WHAT IS BEING ASKED: Look through the data below and extract, unchanged, the lines from the one that contains "replacing human decision" to the one that contains "medicine, finances, criminal", both included.
== Segment start ==
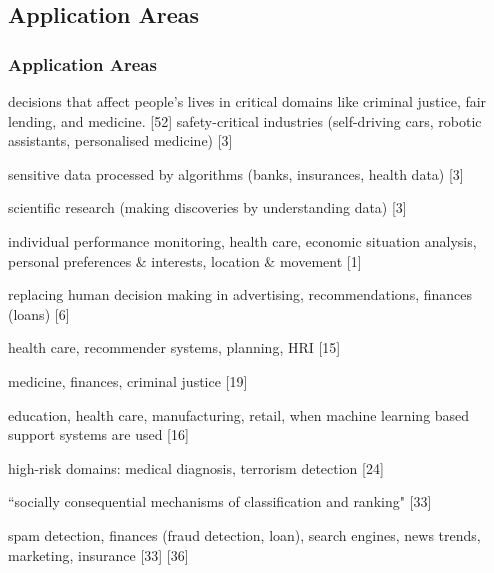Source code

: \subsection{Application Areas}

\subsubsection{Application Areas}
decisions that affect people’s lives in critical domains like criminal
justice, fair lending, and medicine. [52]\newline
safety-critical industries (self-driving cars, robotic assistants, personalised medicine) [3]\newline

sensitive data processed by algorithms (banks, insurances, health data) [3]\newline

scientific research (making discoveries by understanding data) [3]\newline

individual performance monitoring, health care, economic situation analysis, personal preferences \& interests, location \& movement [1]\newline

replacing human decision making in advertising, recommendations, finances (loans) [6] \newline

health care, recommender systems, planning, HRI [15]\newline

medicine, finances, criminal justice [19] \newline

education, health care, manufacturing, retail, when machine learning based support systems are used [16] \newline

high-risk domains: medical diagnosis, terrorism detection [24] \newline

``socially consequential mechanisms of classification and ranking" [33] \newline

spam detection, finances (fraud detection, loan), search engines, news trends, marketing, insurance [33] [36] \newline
== Segment end ==
== Segment start ==
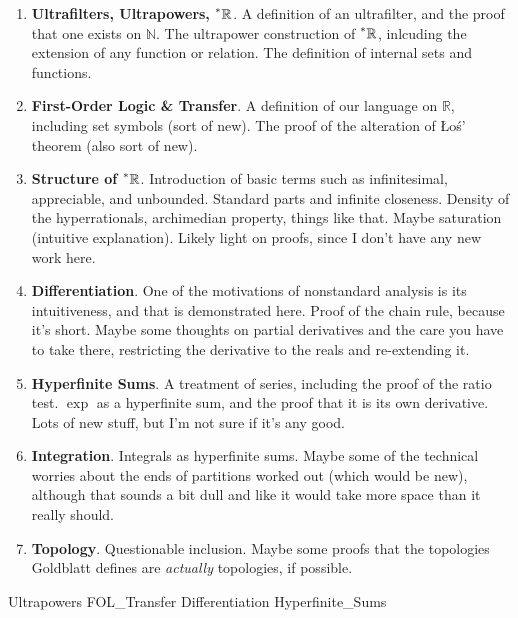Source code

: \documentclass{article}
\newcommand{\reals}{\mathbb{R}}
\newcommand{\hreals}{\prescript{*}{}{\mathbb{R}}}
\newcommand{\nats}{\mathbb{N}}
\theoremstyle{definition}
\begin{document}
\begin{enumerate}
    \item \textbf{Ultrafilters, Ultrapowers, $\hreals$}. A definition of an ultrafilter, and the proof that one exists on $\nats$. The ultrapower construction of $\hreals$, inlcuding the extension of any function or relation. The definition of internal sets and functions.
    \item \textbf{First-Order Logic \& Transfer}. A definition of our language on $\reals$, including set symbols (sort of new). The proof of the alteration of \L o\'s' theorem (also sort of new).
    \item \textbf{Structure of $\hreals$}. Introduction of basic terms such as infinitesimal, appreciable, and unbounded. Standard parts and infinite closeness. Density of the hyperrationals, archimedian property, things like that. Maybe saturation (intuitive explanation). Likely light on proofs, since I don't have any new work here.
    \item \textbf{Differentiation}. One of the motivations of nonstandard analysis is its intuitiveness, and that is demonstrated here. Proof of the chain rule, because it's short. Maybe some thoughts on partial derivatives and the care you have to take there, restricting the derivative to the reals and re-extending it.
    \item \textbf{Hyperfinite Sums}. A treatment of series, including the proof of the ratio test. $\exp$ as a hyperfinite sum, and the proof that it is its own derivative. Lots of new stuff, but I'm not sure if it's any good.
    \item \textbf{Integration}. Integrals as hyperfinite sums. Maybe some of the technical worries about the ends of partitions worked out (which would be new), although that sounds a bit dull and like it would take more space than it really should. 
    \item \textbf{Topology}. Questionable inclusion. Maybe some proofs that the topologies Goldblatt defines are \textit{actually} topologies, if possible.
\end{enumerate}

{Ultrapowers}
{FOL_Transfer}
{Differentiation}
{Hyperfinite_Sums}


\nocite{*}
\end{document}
== Segment end ==
OUTPUT OF THE EXERCISE:
replacing human decision making in advertising, recommendations, finances (loans) [6] \newline

health care, recommender systems, planning, HRI [15]\newline

medicine, finances, criminal justice [19] \newline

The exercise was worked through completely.